Que ce soit lundi ou vendredi après-midi, dans les allées de Confédération Centre, les clients se comptent sur les doigts des deux mains tout au plus. La vendeuse d’un magasin de sacs à main regarde avec espoir la journaliste qui entre dans sa boutique désespérément vide. Son sourire s’évanouit en comprenant qu’il n’y aura pas de vente à la clé. «On n’a pas beaucoup de passage», euphémise-t-elle.
Non loin de là, le vendeur de Tesla paraît bien seul, lui aussi. Et pas une voiture électrique n’est exposée dans ce showroom immense et immaculé.
Ouverture de Dreamscape
En ce début d’été, c’est au sous-sol qu’il faut descendre pour trouver de l’activité. Du moins, ce sera le cas à partir du mercredi 6 juillet, date d’ouverture de Dreamscape. Le centre de réalité virtuelle high-tech, dont nous vous annoncions la venue en novembre (lire notre édition du 3.11.2021) proposera dans un premier temps aux spectateurs de plonger dans la Genève de 1850.
Retour en 2022 et dans les étages. Alors que Confédération Centre annonçait l’arrivée de nombreuses enseignes dans un communiqué daté du 3 mars 2022, les arcades fermées sont encore légion. «C’est beau, mais c’est vide», résume une passante qui découvre les lieux.
L’ouverture de la boutique permanente de Hot Box au premier étage jusqu’alors en boutique éphémère au rez-de-chaussée devait se faire en avril, ce sera finalement début juillet.
Côté restauration, le food court Spoon a, lui, rempli ses promesses et sert ses clients depuis avril. Le bar à vin en revanche se fait attendre tout comme le restaurant la Capocaccia. L’épicerie fine la Truffière devrait finalement démarrer en août. Enfin, pour retourner au cinéma dans les Rues-Basses, il faudra aussi patienter.
En attendant que le centre ne se remplisse, pour les quelques commerçants installés depuis l’ouverture officielle, soit le 4 décembre 2021, c’est la soupe à la grimace. En off, ils sont plusieurs à déplorer l’absence d’une enseigne phare qui servirait de locomotive pour tout le centre. Et à se plaindre des nombreuses arcades fermées. «Ça donne l’impression que le bâtiment est toujours en travaux», regrette l’un d’eux. «Objectivement, c’est une ouverture ratée», lâche un fin connaisseur du tissu économique local.

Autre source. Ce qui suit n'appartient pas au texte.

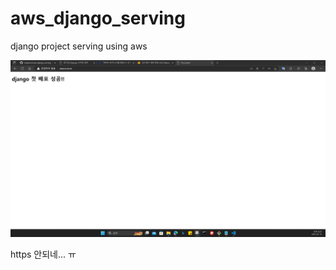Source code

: # aws_django_serving
django project serving using aws


![serving](no_commit/domain_success.png)

https 안되네... ㅠ
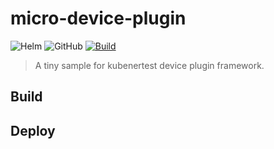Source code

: # micro-device-plugin

![Helm](https://img.shields.io/badge/helm_v3-%23101683.svg?style=for-the-badge&logo=helm&logoColor=white)  ![GitHub](https://img.shields.io/badge/github%20actions-%232671E5.svg?style=for-the-badge&logo=githubactions&logoColor=white)   [![Build](https://img.shields.io/github/actions/workflow/status/kelein/micro-device-plugin/codeql.yml?style=for-the-badge&logo=github)](https://github.com/kelein/micro-device-plugin/actions)

> A tiny sample for kubenertest device plugin framework.

## Build

## Deploy
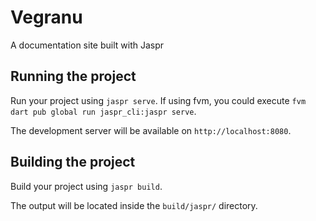 # Vegranu

A documentation site built with Jaspr

## Running the project

Run your project using `jaspr serve`. If using fvm, you could execute `fvm dart pub global run jaspr_cli:jaspr serve`.

The development server will be available on `http://localhost:8080`.

## Building the project

Build your project using `jaspr build`.

The output will be located inside the `build/jaspr/` directory.

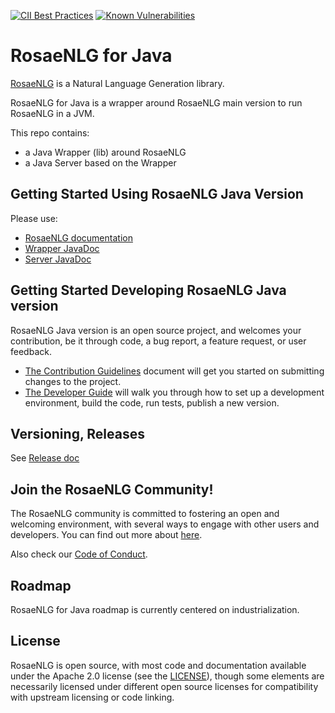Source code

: <!--
Copyright 2020 Ludan Stoecklé
SPDX-License-Identifier: CC-BY-4.0
-->
[![CII Best Practices](https://bestpractices.coreinfrastructure.org/projects/4502/badge)](https://bestpractices.coreinfrastructure.org/projects/4502)
[![Known Vulnerabilities](https://snyk.io/test/github/RosaeNLG/rosaenlg-java/badge.svg)](https://snyk.io/test/github/RosaeNLG/rosaenlg-java)

# RosaeNLG for Java

[RosaeNLG](https://rosaenlg.org) is a Natural Language Generation library.

RosaeNLG for Java is a wrapper around RosaeNLG main version to run RosaeNLG in a JVM.

This repo contains:
- a Java Wrapper (lib) around RosaeNLG
- a Java Server based on the Wrapper


## Getting Started Using RosaeNLG Java Version

Please use:
- [RosaeNLG documentation](https://rosaenlg.org)
- [Wrapper JavaDoc](https://www.javadoc.io/doc/org.rosaenlg/java-wrapper/)
- [Server JavaDoc](https://www.javadoc.io/doc/org.rosaenlg/java-server/)


## Getting Started Developing RosaeNLG Java version

RosaeNLG Java version is an open source project, and welcomes your contribution, be it through code, a bug report, a feature request, or user feedback.

- [The Contribution Guidelines](CONTRIBUTING.md) document will get you started on submitting changes to the project.
- [The Developer Guide](DEVELOPER_GUIDE.md) will walk you through how to set up a development environment, build the code, run tests, publish a new version.


## Versioning, Releases

See [Release doc](RELEASE.md)


## Join the RosaeNLG Community!

The RosaeNLG community is committed to fostering an open and welcoming environment, with several ways to engage with other users and developers. You can find out more about [here](COMMUNITY.md).

Also check our [Code of Conduct](CODE_OF_CONDUCT.md).


## Roadmap

RosaeNLG for Java roadmap is currently centered on industrialization.


## License

RosaeNLG is open source, with most code and documentation available under the Apache 2.0 license (see the [LICENSE](LICENSE)), though some elements are necessarily licensed under different open source licenses for compatibility with upstream licensing or code linking.


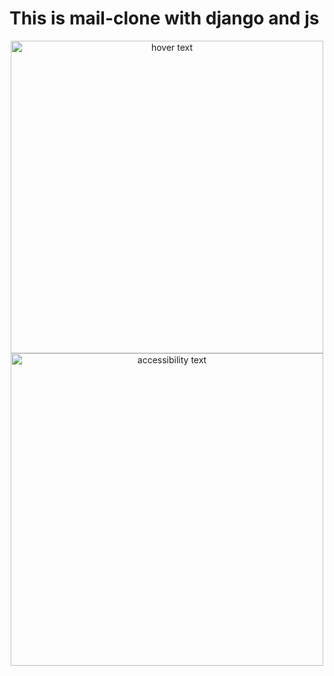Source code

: # This is mail-clone with django and js
<p align="center">
  <img src="https://cs50.harvard.edu/web/2020/projects/3/images/inbox.png" width="500" title="hover text">
  <img src="https://cs50.harvard.edu/web/2020/projects/3/images/email.png" width="500" alt="accessibility text">
</p>
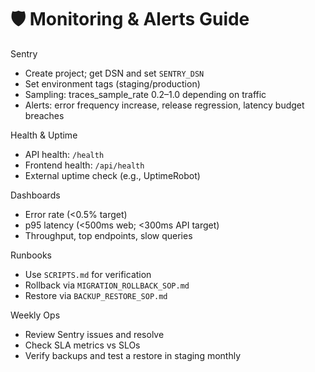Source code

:# 🛡️ Monitoring & Alerts Guide

Sentry
- Create project; get DSN and set `SENTRY_DSN`
- Set environment tags (staging/production)
- Sampling: traces_sample_rate 0.2–1.0 depending on traffic
- Alerts: error frequency increase, release regression, latency budget breaches

Health & Uptime
- API health: `/health`
- Frontend health: `/api/health`
- External uptime check (e.g., UptimeRobot)

Dashboards
- Error rate (<0.5% target)
- p95 latency (<500ms web; <300ms API target)
- Throughput, top endpoints, slow queries

Runbooks
- Use `SCRIPTS.md` for verification
- Rollback via `MIGRATION_ROLLBACK_SOP.md`
- Restore via `BACKUP_RESTORE_SOP.md`

Weekly Ops
- Review Sentry issues and resolve
- Check SLA metrics vs SLOs
- Verify backups and test a restore in staging monthly
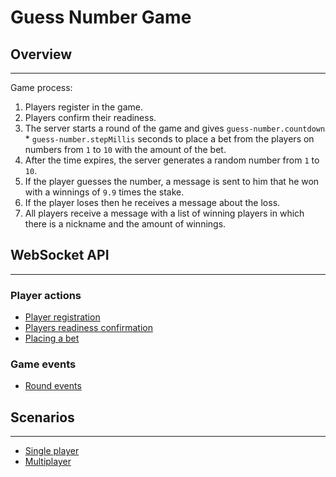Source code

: # Guess Number Game

## Overview

---

Game process:

1. Players register in the game.
2. Players confirm their readiness.
3. The server starts a round of the game and gives `guess-number.countdown` * `guess-number.stepMillis` seconds to place a bet from the players on numbers from `1` to `10` with the amount of the bet.
4. After the time expires, the server generates a random number from `1` to `10`.
5. If the player guesses the number, a message is sent to him that he won with a winnings of `9.9` times the stake.
6. If the player loses then he receives a message about the loss.
7. All players receive a message with a list of winning players in which there is a nickname and the amount of winnings.

## WebSocket API

---

### Player actions

- [Player registration](PlayerRegistration.md "c:run")
- [Players readiness confirmation](PlayerReadiness.md "c:run")
- [Placing a bet](PlayerBetting.md "c:run")

### Game events

- [Round events](RoundEvents.md "c:run")

## Scenarios 

---

- [Single player](SinglePlayer.md "c:run")
- [Multiplayer](MultiPlayer.md "c:run")
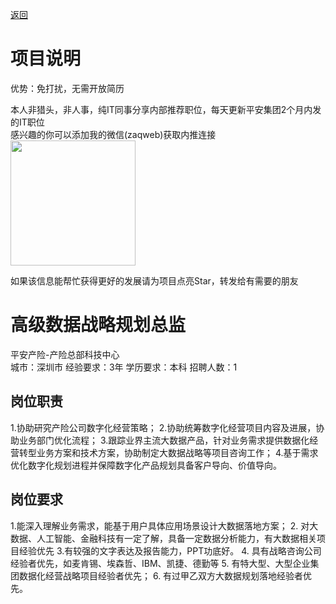 [返回](../../)

# 项目说明

优势：免打扰，无需开放简历

本人非猎头，非人事，纯IT同事分享内部推荐职位，每天更新平安集团2个月内发的IT职位  
感兴趣的你可以添加我的微信(zaqweb)获取内推连接  
<img src="https://github.com/zaqweb/PA-IT-JOBS/blob/master/WechatICode.jpeg"  height="200" width="200">

如果该信息能帮忙获得更好的发展请为项目点亮Star，转发给有需要的朋友

# 高级数据战略规划总监
平安产险-产险总部科技中心  
城市：深圳市 经验要求：3年 学历要求：本科  招聘人数：1

## 岗位职责
1.协助研究产险公司数字化经营策略； 
2.协助统筹数字化经营项目内容及进展，协助业务部门优化流程； 
3.跟踪业界主流大数据产品，针对业务需求提供数据化经营转型业务方案和技术方案，协助制定大数据战略等项目咨询工作；
4.基于需求优化数字化规划进程并保障数字化产品规划具备客户导向、价值导向。

## 岗位要求
1.能深入理解业务需求，能基于用户具体应用场景设计大数据落地方案；
2. 对大数据、人工智能、金融科技有一定了解，具备一定数据分析能力，有大数据相关项目经验优先
3.有较强的文字表达及报告能力，PPT功底好。
4. 具有战略咨询公司经验者优先，如麦肯锡、埃森哲、IBM、凯捷、德勤等
5. 有特大型、大型企业集团数据化经营战略项目经验者优先；
6. 有过甲乙双方大数据规划落地经验者优先。




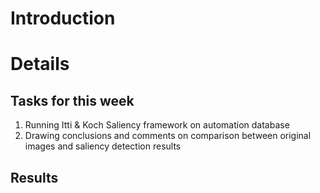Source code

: # Introduction #



# Details #

## Tasks for this week ##

  1. Running Itti & Koch Saliency framework on automation database
  1. Drawing conclusions and comments on comparison between original images and saliency detection results

## Results ##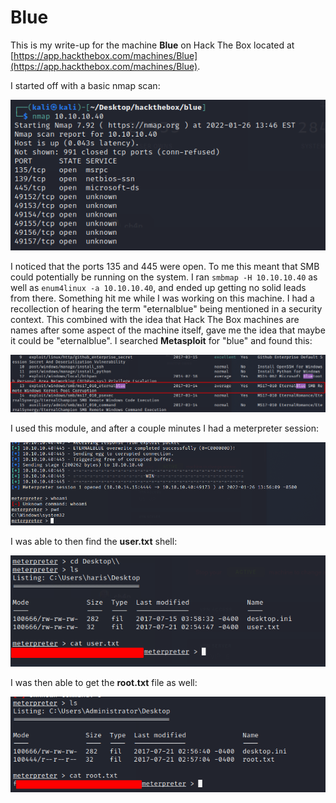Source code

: # Blue

This is my write-up for the machine **Blue** on Hack The Box located at [https://app.hackthebox.com/machines/Blue](https://app.hackthebox.com/machines/Blue).

I started off with a basic nmap scan:

![](<../../.gitbook/assets/image (352).png>)

I noticed that the ports 135 and 445 were open. To me this meant that SMB could potentially be running on the system. I ran `smbmap -H 10.10.10.40` as well as `enum4linux -a 10.10.10.40`, and ended up getting no solid leads from there. Something hit me while I was working on this machine. I had a recollection of hearing the term "eternalblue" being mentioned in a security context. This combined with the idea that Hack The Box machines are names after some aspect of the machine itself, gave me the idea that maybe it could be "eternalblue". I searched **Metasploit** for "blue" and found this:

![](<../../.gitbook/assets/image (364).png>)

I used this module, and after a couple minutes I had a meterpreter session:

![](<../../.gitbook/assets/image (365).png>)

I was able to then find the **user.txt** shell:

![](<../../.gitbook/assets/image (359).png>)

I was then able to get the **root.txt** file as well:

![](<../../.gitbook/assets/image (366).png>)

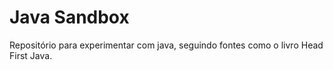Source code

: # Java Sandbox
Repositório para experimentar com java, seguindo fontes como o livro Head First Java.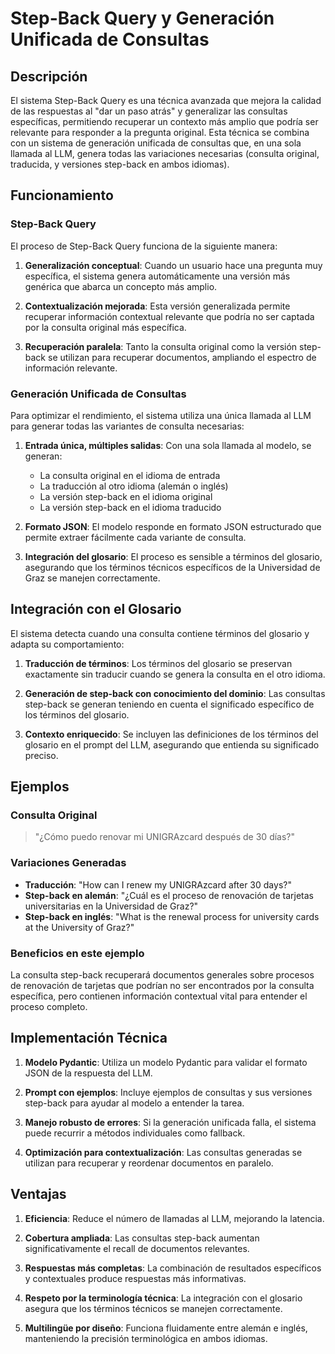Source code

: # Step-Back Query y Generación Unificada de Consultas

## Descripción

El sistema Step-Back Query es una técnica avanzada que mejora la calidad de las respuestas al "dar un paso atrás" y generalizar las consultas específicas, permitiendo recuperar un contexto más amplio que podría ser relevante para responder a la pregunta original. Esta técnica se combina con un sistema de generación unificada de consultas que, en una sola llamada al LLM, genera todas las variaciones necesarias (consulta original, traducida, y versiones step-back en ambos idiomas).

## Funcionamiento

### Step-Back Query

El proceso de Step-Back Query funciona de la siguiente manera:

1. **Generalización conceptual**: Cuando un usuario hace una pregunta muy específica, el sistema genera automáticamente una versión más genérica que abarca un concepto más amplio.

2. **Contextualización mejorada**: Esta versión generalizada permite recuperar información contextual relevante que podría no ser captada por la consulta original más específica.

3. **Recuperación paralela**: Tanto la consulta original como la versión step-back se utilizan para recuperar documentos, ampliando el espectro de información relevante.

### Generación Unificada de Consultas

Para optimizar el rendimiento, el sistema utiliza una única llamada al LLM para generar todas las variantes de consulta necesarias:

1. **Entrada única, múltiples salidas**: Con una sola llamada al modelo, se generan:
   - La consulta original en el idioma de entrada
   - La traducción al otro idioma (alemán o inglés)
   - La versión step-back en el idioma original
   - La versión step-back en el idioma traducido

2. **Formato JSON**: El modelo responde en formato JSON estructurado que permite extraer fácilmente cada variante de consulta.

3. **Integración del glosario**: El proceso es sensible a términos del glosario, asegurando que los términos técnicos específicos de la Universidad de Graz se manejen correctamente.

## Integración con el Glosario

El sistema detecta cuando una consulta contiene términos del glosario y adapta su comportamiento:

1. **Traducción de términos**: Los términos del glosario se preservan exactamente sin traducir cuando se genera la consulta en el otro idioma.

2. **Generación de step-back con conocimiento del dominio**: Las consultas step-back se generan teniendo en cuenta el significado específico de los términos del glosario.

3. **Contexto enriquecido**: Se incluyen las definiciones de los términos del glosario en el prompt del LLM, asegurando que entienda su significado preciso.

## Ejemplos

### Consulta Original
> "¿Cómo puedo renovar mi UNIGRAzcard después de 30 días?"

### Variaciones Generadas
- **Traducción**: "How can I renew my UNIGRAzcard after 30 days?"
- **Step-back en alemán**: "¿Cuál es el proceso de renovación de tarjetas universitarias en la Universidad de Graz?"
- **Step-back en inglés**: "What is the renewal process for university cards at the University of Graz?"

### Beneficios en este ejemplo
La consulta step-back recuperará documentos generales sobre procesos de renovación de tarjetas que podrían no ser encontrados por la consulta específica, pero contienen información contextual vital para entender el proceso completo.

## Implementación Técnica

1. **Modelo Pydantic**: Utiliza un modelo Pydantic para validar el formato JSON de la respuesta del LLM.

2. **Prompt con ejemplos**: Incluye ejemplos de consultas y sus versiones step-back para ayudar al modelo a entender la tarea.

3. **Manejo robusto de errores**: Si la generación unificada falla, el sistema puede recurrir a métodos individuales como fallback.

4. **Optimización para contextualización**: Las consultas generadas se utilizan para recuperar y reordenar documentos en paralelo.

## Ventajas

1. **Eficiencia**: Reduce el número de llamadas al LLM, mejorando la latencia.

2. **Cobertura ampliada**: Las consultas step-back aumentan significativamente el recall de documentos relevantes.

3. **Respuestas más completas**: La combinación de resultados específicos y contextuales produce respuestas más informativas.

4. **Respeto por la terminología técnica**: La integración con el glosario asegura que los términos técnicos se manejen correctamente.

5. **Multilingüe por diseño**: Funciona fluidamente entre alemán e inglés, manteniendo la precisión terminológica en ambos idiomas.
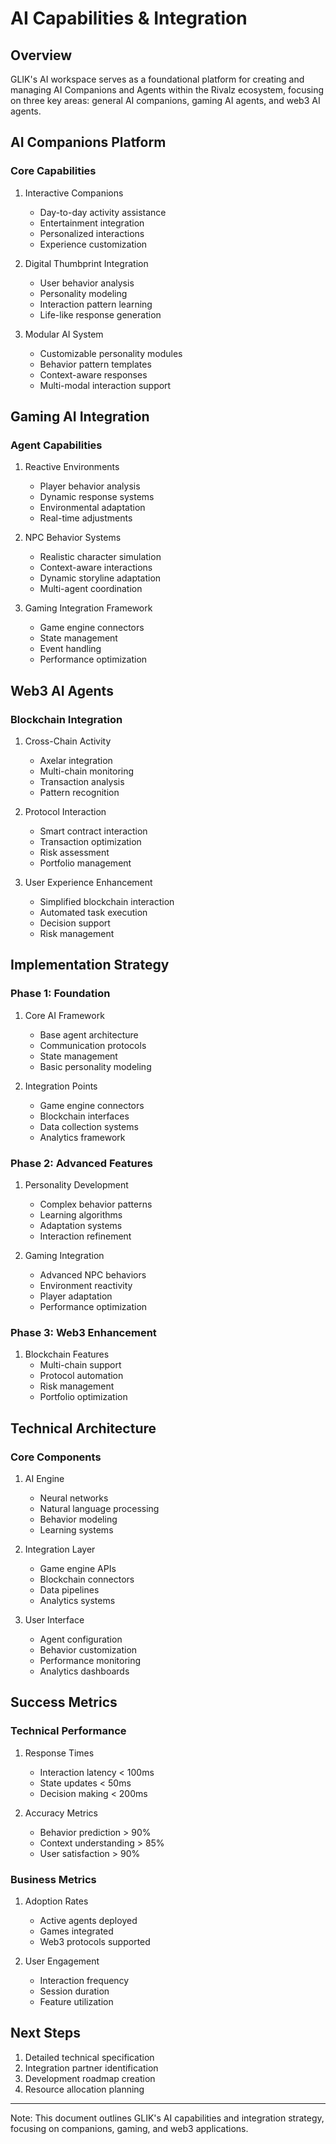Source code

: # AI Capabilities & Integration

## Overview
GLIK's AI workspace serves as a foundational platform for creating and managing AI Companions and Agents within the Rivalz ecosystem, focusing on three key areas: general AI companions, gaming AI agents, and web3 AI agents.

## AI Companions Platform

### Core Capabilities
1. Interactive Companions
   - Day-to-day activity assistance
   - Entertainment integration
   - Personalized interactions
   - Experience customization

2. Digital Thumbprint Integration
   - User behavior analysis
   - Personality modeling
   - Interaction pattern learning
   - Life-like response generation

3. Modular AI System
   - Customizable personality modules
   - Behavior pattern templates
   - Context-aware responses
   - Multi-modal interaction support

## Gaming AI Integration

### Agent Capabilities
1. Reactive Environments
   - Player behavior analysis
   - Dynamic response systems
   - Environmental adaptation
   - Real-time adjustments

2. NPC Behavior Systems
   - Realistic character simulation
   - Context-aware interactions
   - Dynamic storyline adaptation
   - Multi-agent coordination

3. Gaming Integration Framework
   - Game engine connectors
   - State management
   - Event handling
   - Performance optimization

## Web3 AI Agents

### Blockchain Integration
1. Cross-Chain Activity
   - Axelar integration
   - Multi-chain monitoring
   - Transaction analysis
   - Pattern recognition

2. Protocol Interaction
   - Smart contract interaction
   - Transaction optimization
   - Risk assessment
   - Portfolio management

3. User Experience Enhancement
   - Simplified blockchain interaction
   - Automated task execution
   - Decision support
   - Risk management

## Implementation Strategy

### Phase 1: Foundation
1. Core AI Framework
   - Base agent architecture
   - Communication protocols
   - State management
   - Basic personality modeling

2. Integration Points
   - Game engine connectors
   - Blockchain interfaces
   - Data collection systems
   - Analytics framework

### Phase 2: Advanced Features
1. Personality Development
   - Complex behavior patterns
   - Learning algorithms
   - Adaptation systems
   - Interaction refinement

2. Gaming Integration
   - Advanced NPC behaviors
   - Environment reactivity
   - Player adaptation
   - Performance optimization

### Phase 3: Web3 Enhancement
1. Blockchain Features
   - Multi-chain support
   - Protocol automation
   - Risk management
   - Portfolio optimization

## Technical Architecture

### Core Components
1. AI Engine
   - Neural networks
   - Natural language processing
   - Behavior modeling
   - Learning systems

2. Integration Layer
   - Game engine APIs
   - Blockchain connectors
   - Data pipelines
   - Analytics systems

3. User Interface
   - Agent configuration
   - Behavior customization
   - Performance monitoring
   - Analytics dashboards

## Success Metrics

### Technical Performance
1. Response Times
   - Interaction latency < 100ms
   - State updates < 50ms
   - Decision making < 200ms

2. Accuracy Metrics
   - Behavior prediction > 90%
   - Context understanding > 85%
   - User satisfaction > 90%

### Business Metrics
1. Adoption Rates
   - Active agents deployed
   - Games integrated
   - Web3 protocols supported

2. User Engagement
   - Interaction frequency
   - Session duration
   - Feature utilization

## Next Steps
1. Detailed technical specification
2. Integration partner identification
3. Development roadmap creation
4. Resource allocation planning

---
Note: This document outlines GLIK's AI capabilities and integration strategy, focusing on companions, gaming, and web3 applications.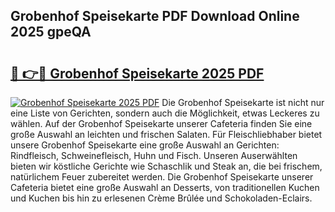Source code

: ## Grobenhof Speisekarte PDF Download Online 2025 gpeQA

# <h2><a href="http://gcc5dl.nevu.top/?p=Grobenhof+Speisekarte">🔗 👉🔴 Grobenhof Speisekarte 2025 PDF</a></h2>

[![Grobenhof Speisekarte 2025 PDF](https://i.imgur.com/dBaPXMq.png)](http://gcc5dl.nevu.top/?p=Grobenhof+Speisekarte)
Die Grobenhof Speisekarte ist nicht nur eine Liste von Gerichten, sondern auch die Möglichkeit, etwas Leckeres zu wählen. Auf der Grobenhof Speisekarte unserer Cafeteria finden Sie eine große Auswahl an leichten und frischen Salaten. Für Fleischliebhaber bietet unsere Grobenhof Speisekarte eine große Auswahl an Gerichten: Rindfleisch, Schweinefleisch, Huhn und Fisch. Unseren Auserwählten bieten wir köstliche Gerichte wie Schaschlik und Steak an, die bei frischem, natürlichem Feuer zubereitet werden. Die Grobenhof Speisekarte unserer Cafeteria bietet eine große Auswahl an Desserts, von traditionellen Kuchen und Kuchen bis hin zu erlesenen Crème Brûlée und Schokoladen-Eclairs.
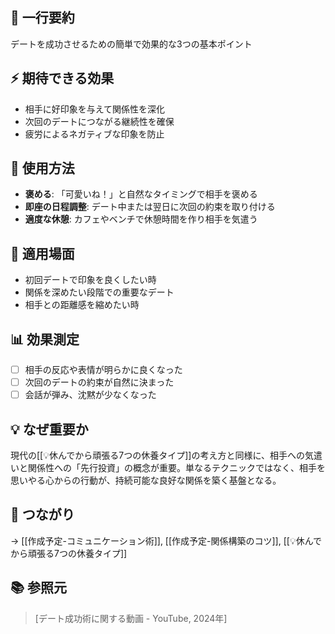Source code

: ## 📝 一行要約
デートを成功させるための簡単で効果的な3つの基本ポイント

## ⚡ 期待できる効果
- 相手に好印象を与えて関係性を深化
- 次回のデートにつながる継続性を確保
- 疲労によるネガティブな印象を防止

## 🎯 使用方法
- **褒める**: 「可愛いね！」と自然なタイミングで相手を褒める
- **即座の日程調整**: デート中または翌日に次回の約束を取り付ける
- **適度な休憩**: カフェやベンチで休憩時間を作り相手を気遣う

## 📍 適用場面
- 初回デートで印象を良くしたい時
- 関係を深めたい段階での重要なデート
- 相手との距離感を縮めたい時

## 📊 効果測定
- [ ] 相手の反応や表情が明らかに良くなった
- [ ] 次回のデートの約束が自然に決まった
- [ ] 会話が弾み、沈黙が少なくなった

## 💡 なぜ重要か
現代の[[💡休んでから頑張る7つの休養タイプ]]の考え方と同様に、相手への気遣いと関係性への「先行投資」の概念が重要。単なるテクニックではなく、相手を思いやる心からの行動が、持続可能な良好な関係を築く基盤となる。

## 🔗 つながり
→ [[作成予定-コミュニケーション術]], [[作成予定-関係構築のコツ]], [[💡休んでから頑張る7つの休養タイプ]]

## 📚 参照元
> [デート成功術に関する動画 - YouTube, 2024年]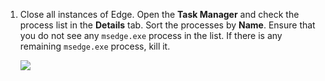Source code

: 1. Close all instances of Edge. Open the **Task Manager** and check the process list in the **Details** tab. Sort the processes by **Name**. Ensure that you do not see any `msedge.exe` process in the list. If there is any remaining `msedge.exe` process, kill it.

    ![](https://joji.blob.core.windows.net/recipe/close-all-edge-1.png)
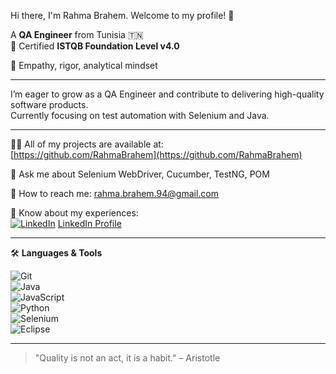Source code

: Hi there, I'm Rahma Brahem. Welcome to my profile! 👋

A **QA Engineer** from Tunisia 🇹🇳  
🎯 Certified **ISTQB Foundation Level v4.0**

🧠 Empathy, rigor, analytical mindset

---

I’m eager to grow as a QA Engineer and contribute to delivering high-quality software products.  
Currently focusing on test automation with Selenium and Java.

---

👨‍💻 All of my projects are available at:  
[https://github.com/RahmaBrahem](https://github.com/RahmaBrahem)

💬 Ask me about Selenium WebDriver, Cucumber, TestNG, POM

📧 How to reach me: rahma.brahem.94@gmail.com

📑 Know about my experiences:  
[![LinkedIn](https://img.icons8.com/color/30/000000/linkedin.png)](https://www.linkedin.com/in/rahma-brahem-0548b1122) [LinkedIn Profile](https://www.linkedin.com/in/rahma-brahem-0548b1122)

---

🛠 **Languages & Tools**

![Git](https://img.shields.io/badge/-Git-F05032?logo=git&logoColor=white)  
![Java](https://img.shields.io/badge/-Java-007396?logo=java&logoColor=white)  
![JavaScript](https://img.shields.io/badge/-JavaScript-F7DF1E?logo=javascript&logoColor=black)  
![Python](https://img.shields.io/badge/-Python-3776AB?logo=python&logoColor=white)  
![Selenium](https://img.shields.io/badge/-Selenium-43B02A?logo=selenium&logoColor=white)  
![Eclipse](https://img.shields.io/badge/-Eclipse-2C2255?logo=eclipseide&logoColor=white)

---

> "Quality is not an act, it is a habit." – Aristotle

Si beaucoup n’osent pas critiquer ouvertement CBRE, responsable de la commercialisation des arcades ou même la direction de Confédération Centre, Albert El-Eini, propriétaire d’Hot Box a décidé de prendre le taureau par les cornes. Et de défendre sa cause devant la justice. «Un huissier est venu constater toutes les malfaçons et les couacs », explique-t-il.
Le document, établi fin mai, dresse la liste: accès peu visible depuis l’extérieur; aucune publicité pour l’ouverture du centre ou encore aucun banc, ni aucune poubelle à l’intérieur. «Le système de ventilation est défectueux. Résultat: les odeurs de cuisine se répandent dans les boutiques», poursuit Albert El-Eini.
La Redoute est partie
«CBRE nous avait promis que tout serait loué d’ici mars 2022, souligne-t-il. On en est loin! C’est joli certes mais mal organisé et mal géré. De plus, le bailleur est distant et n’informe pas ses locataires.» Selon ses calculs, la fréquentation atteint maximum 35 personnes sur les trois étages. Pas de quoi remplir les caisses. «Il manque une locomotive. Trois grandes enseignes ont refusé...» Plus étonnant encore, de source sûre, le bailleur a de son côté refusé des candidatures sérieuses.
S’ajoute la multiplication de boutiques éphémères, dites «pop-up» dans le centre. «Que se passera-t-il quand elles partiront? C’est déjà le cas de la Redoute qui a fermé le 1er juillet. Qui plus est, ces pop-up bénéficient de loyers à prix cassés alors que nous payons plein pot!» Et un autre commercant de renchérir: «On paie 100% de loyer pour une prestation qui atteint 35% à peine de ce qui était prévu.» Et Albert El-Eini de conclure: «Si cet état perdure, cela deviendra un centre en perdition, un centre de seconde zone.»